Personal views: Starting back at the bottom
1999
Ihave lost count of the times that people have told me that I must have been upset to give up surgery. It seemed that everyone who interviewed me thought that the surgical bug would eventually pull me back. I think after four years in general practice I can safely say that the move was one of the best decisions I have made.
I had always aimed at doing surgery, and three and a half years into senior house officer posts I was on a good rotation and had achieved the fellowship of the Royal College of Surgeons. But osteogenesis was winning. In the days of open cholecystectomies we used to guess the patient’s weight by how many fingers I broke holding the liver retractor. I was furious on one occasion during my accident and emergency job when my boss sent me home after I broke my toe, in my view a minor injury. The final straw was a fracture round my elbow early in a three day weekend on call. Over a cup of coffee with my consultant the next day I talked myself round to the idea that the part of surgery that I found most fulfilling if I could not operate was talking to patients and their long term care, and so general practice was the right way to go.
I wonder how many juniors are put off a major career change by a feeling of failure in their previous specialty
I decided to do a complete training scheme partly because I did not think that I had enough experience of other areas of medicine, and partly because none of my surgical jobs was recognised for vocational training. Vocational training held many surprises, not least that my surgical experience was far better preparation for general practice than any of the training scheme posts. I was used to coping with uncertainty. The medical problems I saw in surgery were far more akin to general practice than were those in general medicine, where by definition we saw the problems that GPs could not sort out. Also, with a background in neurosurgery I had plenty of experience of and training in breaking bad news. It came as quite a shock on a new trainers’ course earlier this year to find that out of 10 prospective trainers I was the only one with any training in this skill.
The hospital jobs were hard; suddenly I was back to being at the bottom of the pile. It came as a blow the first time in gynaecology when I was timetabled to be in theatre and was sent away to find a proper gynaecological senior house officer. Surgical problems were another bone of contention. It seemed a daft system that someone with non-gynaecological pain was sent home even if it was a barn door appendix. On one occasion a registrar did relent and let me relieve a patient of an inflamed appendix as he wanted to learn how to do it. In care of the elderly the consultant seemed willing to let me decide whether we could deal with a situation rather than call on a surgical senior house officer probably less experienced than I was.
But a lot of the hospital time and teaching was unhelpful. Making prospective GPs attend tutorials for higher professional exams and then calling this appropriate in-service training is far from adequate. Some posts were good at recognising the different needs; others definitely were not. At the end assessment of one post the only comment I got from the consultant was that my writing was awful.
Consultants’ attitudes to GPs vary dramatically, and this has an effect on the juniors’ willingness to accept referrals. I was impressed with one who told us senior house officers never to refuse an admission as the GP was always more experienced than us. The GP can also see the home situation, but may not be able to tell you on the phone in front of the patient. I have since made a very dodgy referral because I did not dare do a repeat home visit to a man in a house with pornographic pictures all round and a six inch knife under the bed. You can always ring back later if you do not understand a referral. It would be good for all doctors, no matter what specialty—even surgeons—to spend time as GP registrars.

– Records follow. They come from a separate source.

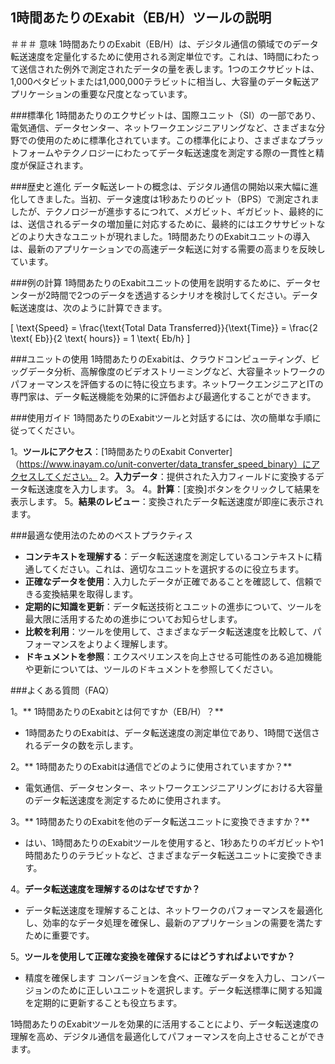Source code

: ## 1時間あたりのExabit（EB/H）ツールの説明

＃＃＃ 意味
1時間あたりのExabit（EB/H）は、デジタル通信の領域でのデータ転送速度を定量化するために使用される測定単位です。これは、1時間にわたって送信された例外で測定されたデータの量を表します。1つのエクサビットは、1,000ペタビットまたは1,000,000テラビットに相当し、大容量のデータ転送アプリケーションの重要な尺度となっています。

###標準化
1時間あたりのエクサビットは、国際ユニット（SI）の一部であり、電気通信、データセンター、ネットワークエンジニアリングなど、さまざまな分野での使用のために標準化されています。この標準化により、さまざまなプラットフォームやテクノロジーにわたってデータ転送速度を測定する際の一貫性と精度が保証されます。

###歴史と進化
データ転送レートの概念は、デジタル通信の開始以来大幅に進化してきました。当初、データ速度は1秒あたりのビット（BPS）で測定されましたが、テクノロジーが進歩するにつれて、メガビット、ギガビット、最終的には、送信されるデータの増加量に対応するために、最終的にはエクササビットなどのより大きなユニットが現れました。1時間あたりのExabitユニットの導入は、最新のアプリケーションでの高速データ転送に対する需要の高まりを反映しています。

###例の計算
1時間あたりのExabitユニットの使用を説明するために、データセンターが2時間で2つのデータを透過するシナリオを検討してください。データ転送速度は、次のように計算できます。

\[ \text{Speed} = \frac{\text{Total Data Transferred}}{\text{Time}} = \frac{2 \text{ Eb}}{2 \text{ hours}} = 1 \text{ Eb/h} \]

###ユニットの使用
1時間あたりのExabitは、クラウドコンピューティング、ビッグデータ分析、高解像度のビデオストリーミングなど、大容量ネットワークのパフォーマンスを評価するのに特に役立ちます。ネットワークエンジニアとITの専門家は、データ転送機能を効果的に評価および最適化することができます。

###使用ガイド
1時間あたりのExabitツールと対話するには、次の簡単な手順に従ってください。

1。**ツールにアクセス**：[1時間あたりのExabit Converter]（https://www.inayam.co/unit-converter/data_transfer_speed_binary）にアクセスしてください。
2。**入力データ**：提供された入力フィールドに変換するデータ転送速度を入力します。
3。
4。**計算**：[変換]ボタンをクリックして結果を表示します。
5。**結果のレビュー**：変換されたデータ転送速度が即座に表示されます。

###最適な使用法のためのベストプラクティス
-  **コンテキストを理解する**：データ転送速度を測定しているコンテキストに精通してください。これは、適切なユニットを選択するのに役立ちます。
-  **正確なデータを使用**：入力したデータが正確であることを確認して、信頼できる変換結果を取得します。
-  **定期的に知識を更新**：データ転送技術とユニットの進歩について、ツールを最大限に活用するための進歩についてお知らせします。
-  **比較を利用**：ツールを使用して、さまざまなデータ転送速度を比較して、パフォーマンスをよりよく理解します。
-  **ドキュメントを参照**：エクスペリエンスを向上させる可能性のある追加機能や更新については、ツールのドキュメントを参照してください。

###よくある質問（FAQ）

1。** 1時間あたりのExabitとは何ですか（EB/H）？**
-  1時間あたりのExabitは、データ転送速度の測定単位であり、1時間で送信されるデータの数を示します。

2。** 1時間あたりのExabitは通信でどのように使用されていますか？**
- 電気通信、データセンター、ネットワークエンジニアリングにおける大容量のデータ転送速度を測定するために使用されます。

3。** 1時間あたりのExabitを他のデータ転送ユニットに変換できますか？**
- はい、1時間あたりのExabitツールを使用すると、1秒あたりのギガビットや1時間あたりのテラビットなど、さまざまなデータ転送ユニットに変換できます。

4。**データ転送速度を理解するのはなぜですか？**
- データ転送速度を理解することは、ネットワークのパフォーマンスを最適化し、効率的なデータ処理を確保し、最新のアプリケーションの需要を満たすために重要です。

5。**ツールを使用して正確な変換を確保するにはどうすればよいですか？**
- 精度を確保します コンバージョンを食べ、正確なデータを入力し、コンバージョンのために正しいユニットを選択します。データ転送標準に関する知識を定期的に更新することも役立ちます。

1時間あたりのExabitツールを効果的に活用することにより、データ転送速度の理解を高め、デジタル通信を最適化してパフォーマンスを向上させることができます。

Having reassured my trainer that I really did want to be a GP, I finally made it to a training practice and have never looked back. But I wonder how many juniors are put off a major career change by a feeling of failure in their previous specialty or because they had less sympathetic seniors than I had. It is easy not to realise what a specialty involves until you try it; even preregistration house jobs do not really give you a clear idea. At a time when doctors’ stress levels are a major problem we should be making every effort to let juniors find the right area, even if it does mean a few false starts. Forty years in the wrong specialty is bound to lead to sick doctors.